Before coming to ceramics, Dougherty was a tenured research professor at Loyola University Chicago, where her work spanned media ecology, material culture, and environmental humanities. She held a visiting professorship at Aarhus University in Denmark, a postdoctoral position at the Royal Netherlands Academy of Arts and Sciences in Amsterdam, and earned her PhD in Communication from the University of Washington in 2006. That research practice was never separate from the questions she brings to the studio now. The same intellectual commitments that drove her academic work, including attention to how meaning is made between things, how agency is distributed across human and nonhuman actors, and how systems assemble and dissolve under pressure, are the conceptual ground of her sculpture.
Dougherty's sculptural work is grounded in posthumanist and post-anthropocentric theory. Drawing on Donna Haraway's concept of naturecultures, in which worlds are understood as never finished and always becoming, Mieke Bal's understanding of meaning as event rather than fixed property, and Jane Bennett’s notion of vibrant matter, her forms are designed to resist easy interpretation. They sit at uncertain thresholds that destabilizes one to the sense of scale and the locus of agency, raising questions about what we call nature and what we will have made of it looking into the future.
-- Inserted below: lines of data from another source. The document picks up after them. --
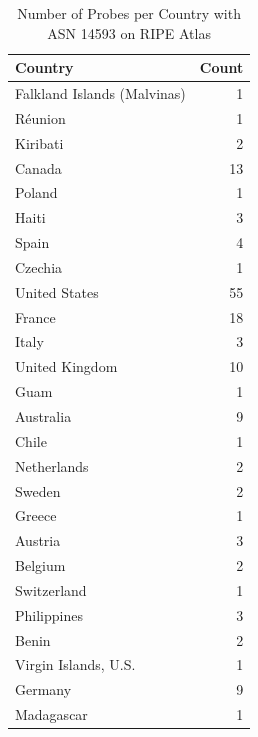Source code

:\begin{table}
	\caption{Number of Probes per Country with ASN 14593 on RIPE Atlas}
	\label{fig:probes-per-country}
	\begin{tabular}{lr}
		\toprule
		Country                     & Count \\
		\midrule
		Falkland Islands (Malvinas) & 1     \\
		Réunion                     & 1     \\
		Kiribati                    & 2     \\
		Canada                      & 13    \\
		Poland                      & 1     \\
		Haiti                       & 3     \\
		Spain                       & 4     \\
		Czechia                     & 1     \\
		United States               & 55    \\
		France                      & 18    \\
		Italy                       & 3     \\
		United Kingdom              & 10    \\
		Guam                        & 1     \\
		Australia                   & 9     \\
		Chile                       & 1     \\
		Netherlands                 & 2     \\
		Sweden                      & 2     \\
		Greece                      & 1     \\
		Austria                     & 3     \\
		Belgium                     & 2     \\
		Switzerland                 & 1     \\
		Philippines                 & 3     \\
		Benin                       & 2     \\
		Virgin Islands, U.S.        & 1     \\
		Germany                     & 9     \\
		Madagascar                  & 1     \\
		\bottomrule
	\end{tabular}
\end{table}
A viewer encounters something delightful and slightly disorienting: soft, strange, familiar but also not, generating meaning in the encounter rather than delivering it.
Her titling practice extends this inquiry. Each work is titled with verbatim fragments drawn from archival texts both scientific and poetic that try to articulate in language initial observations of strange and new embodied experiences of nature and being. The titles are chosen after firing, when the pieces have become themselves enough to call something forth.
Dougherty also runs GOOD Glaze, a glaze chemistry research practice oriented toward original contribution to the field. She holds certification from the Ceramic Materials Workshop and has completed advanced coursework in glaze formulation. Her glaze research reflects the same methodological rigor she brought to academic scholarship, experimental, literature-aware, and oriented toward understanding materials rather than simply using them.
Her work has been shown in Vermont and North Carolina. She is a member of Wheelhouse Clay Center in Brattleboro, where she has served as glaze technician and teacher.